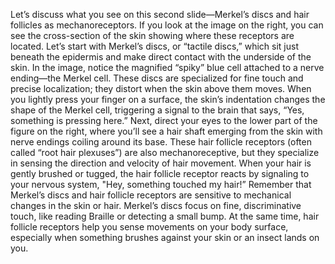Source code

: Let’s discuss what you see on this second slide—Merkel’s discs and hair follicles as mechanoreceptors. If you look at the image on the right, you can see the cross-section of the skin showing where these receptors are located. Let’s start with Merkel’s discs, or “tactile discs,” which sit just beneath the epidermis and make direct contact with the underside of the skin. In the image, notice the magnified “spiky” blue cell attached to a nerve ending—the Merkel cell. 
These discs are specialized for fine touch and precise localization; they distort when the skin above them moves. When you lightly press your finger on a surface, the skin’s indentation changes the shape of the Merkel cell, triggering a signal to the brain that says, “Yes, something is pressing here.”
Next, direct your eyes to the lower part of the figure on the right, where you’ll see a hair shaft emerging from the skin with nerve endings coiling around its base. These hair follicle receptors (often called “root hair plexuses”) are also mechanoreceptive, but they specialize in sensing the direction and velocity of hair movement. When your hair is gently brushed or tugged, the hair follicle receptor reacts by signaling to your nervous system, "Hey, something touched my hair!”
Remember that Merkel’s discs and hair follicle receptors are sensitive to mechanical changes in the skin or hair. Merkel’s discs focus on fine, discriminative touch, like reading Braille or detecting a small bump. At the same time, hair follicle receptors help you sense movements on your body surface, especially when something brushes against your skin or an insect lands on you.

——————

▸ **ACTION ITEM**
Only one stretch of the entries above is wanted: the lines from the one containing "ending—the Merkel cell." through the one containing "These discs are". Please reproduce it exactly.

▸ **WRITTEN SOLUTION**
: Let’s discuss what you see on this second slide—Merkel’s discs and hair follicles as mechanoreceptors. If you look at the image on the right, you can see the cross-section of the skin showing where these receptors are located. Let’s start with Merkel’s discs, or “tactile discs,” which sit just beneath the epidermis and make direct contact with the underside of the skin. In the image, notice the magnified “spiky” blue cell attached to a nerve ending—the Merkel cell. 
These discs are specialized for fine touch and precise localization; they distort when the skin above them moves. When you lightly press your finger on a surface, the skin’s indentation changes the shape of the Merkel cell, triggering a signal to the brain that says, “Yes, something is pressing here.”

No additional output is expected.